I’m in danger of just rewriting fairytales for the rest of Lent… but I thought I’d share Saturday’s poem. And will write some book reviews at some point…
It comes, to those in fairy tales
As the mildest of mild shocks
To be objectified by males:
Such, indeed, was Goldilocks.
Though (charitably) meant to praise,
Dear Goldie was more than her looks.
While victim of the male gaze,
She infinitely preferred books.
As Goldilocks must needs explain
“A model, I would scoff to be –
I’d rather be (I have a brain)
A student of philosophy.”
With this in mind, she took a stroll
(Ideally one devoid of men)
And, thankfully, saw not a soul –
But found a cottage in a glen.
“I’m tired,” thought Goldie, “And want food,
And seem to have misplaced my map,
A little sick of solitude,
And desperate (frankly) for a nap.”
She knocked and entered, seeing still
No owners – though the furry chairs
(And photos on the windowsill)
Suggested it was owned by bears.
In fact, in every room she’d see,
On shelf, or floor, or hook, or wall,
That every object came as three:
One big, one medium, one small.
Recalling that her first intent
Was sleeping, she ignored the rest:
And to the bedroom, off she went
And found three beds (as you’ll have guessed).

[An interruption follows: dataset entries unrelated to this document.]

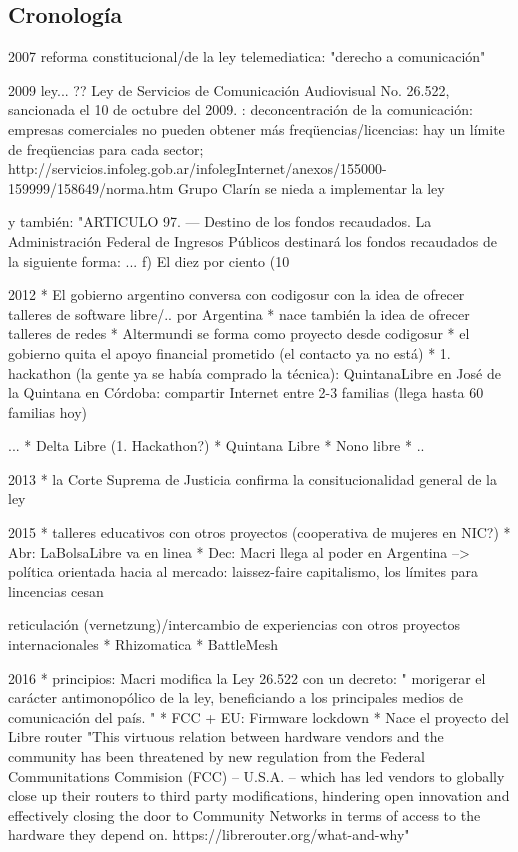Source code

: \subsection{Cronología}

2007 reforma constitucional/de la ley telemediatica: "derecho a comunicación"

2009 ley... ??  Ley de Servicios 
de Comunicación Audiovisual No. 26.522, sancionada el 10 de octubre del 2009.  : deconcentración de la comunicación: empresas comerciales no pueden obtener más freqüencias/licencias: hay un límite de freqüencias para cada sector;
http://servicios.infoleg.gob.ar/infolegInternet/anexos/155000-159999/158649/norma.htm
Grupo Clarín se nieda a implementar la ley

y también:
"ARTICULO 97. — Destino de los fondos recaudados. La Administración Federal de Ingresos Públicos destinará los fondos recaudados de la siguiente forma:
...
f) El diez por ciento (10%

2012
* El gobierno argentino conversa con codigosur con la idea de ofrecer talleres de software libre/.. por Argentina
* nace también la idea de ofrecer talleres de redes
* Altermundi se forma como proyecto desde codigosur
* el gobierno quita el apoyo financial prometido (el contacto ya no está)
* 1. hackathon (la gente ya se había comprado la técnica): QuintanaLibre en José de la Quintana en Córdoba: compartir Internet entre 2-3 familias (llega hasta 60 familias hoy)

...
* Delta Libre (1. Hackathon?)
* Quintana Libre
* Nono libre
* ..

2013
* la Corte Suprema de Justicia confirma la consitucionalidad general de la ley

2015
* talleres educativos con otros proyectos (cooperativa de mujeres en NIC?)
* Abr: LaBolsaLibre va en linea
* Dec: Macri llega al poder en Argentina --> política orientada hacia al mercado: laissez-faire capitalismo, los límites para lincencias cesan


reticulación (vernetzung)/intercambio de experiencias con otros proyectos internacionales
* Rhizomatica
* BattleMesh



2016
* principios: Macri modifica la Ley 26.522 con un decreto: " morigerar el carácter antimonopólico de la ley, beneficiando a los principales medios de comunicación del país. "
* FCC + EU: Firmware lockdown
* Nace el proyecto del Libre router
"This virtuous relation between hardware vendors and the community has been threatened by new regulation from the Federal Communitations Commision (FCC) – U.S.A. – which has led vendors to globally close up their routers to third party modifications, hindering open innovation and effectively closing the door to Community Networks in terms of access to the hardware they depend on. https://librerouter.org/what-and-why"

And, with philosophy in mind,
Adjudicating what she’d seen
She lay down on the middle kind:
The Aristotelian mean.
(You may be asking yourself why
The porridge has been overlooked:
Let’s say the sleep would fortify
Her strength before she went and cooked.)
She woke to find three angry bears
And also found she’d caused offence
She told them why she’d used what’s theirs,
With Aristotle as defence.
Unhappily, the bears as one
Preferred a different Greek instead.
“Your theories, dear, are quite outshone
By the Platonic ideal of ‘bed’.”
A little scared, she could observe
Each bear appeared as one who brooks
No argument – and, losing nerve,
Poor Goldie fell back on her looks.
She batted eyelids, twirled her hair,
Apologised for breaking in,
And found small, large, and middle bear
Forgave, in moments, every sin.
The moral of this tale, you see
Is – well, let’s think – do what you’re told.
And, if you don’t, philosophy
Won’t help – unless your hair is gold.
A couple of edits. First stanza, third line–“by males” for “be males”. Fifth stanza, second line–“my map” for “by nap”. I enjoyed your poem.
Thanks Peter :) I clearly shouldn’t type up poems while watching Neighbours…
Such fun Simon – I’m really enjoying reading your poems and as someone who could never string a verse together I’m most impressed!
That’s very kind – thank you Karen :)
Hmmmm, knowing and having worked with a number of models. who surprising as it may seem have as much “brain” as I do (and in one case a doctorate of philosophy). I am not really taken with your stanza where Goldilocks shows her prejudice and scoffs at them.
I did wonder if you would comment on that – and I have my answer prepared: I will only say that, as somebody who is also fond of breaking and entering, and stealing, Goldilocks is far from a moral compass.
And nor I suspect is the cat who commented :-)
Oh, this is good fun! And yes, I’ve known some very bright, capable young women who were not above using their ‘golden hair’ to move ahead. And it worked pretty much every time.
Well, it serves anybody right who nicknames a woman after her hair ;)
Great poem. It’s good to have a laugh on Monday morning!
Thank you very much :)
So although our young Goldie has slipped,
From her Aristotlelian ideals quite beaten,
In the end one uses whatever means one has
To avoid being uncomfortably eaten.
Ha, brilliant Tui! Needs must, indeed.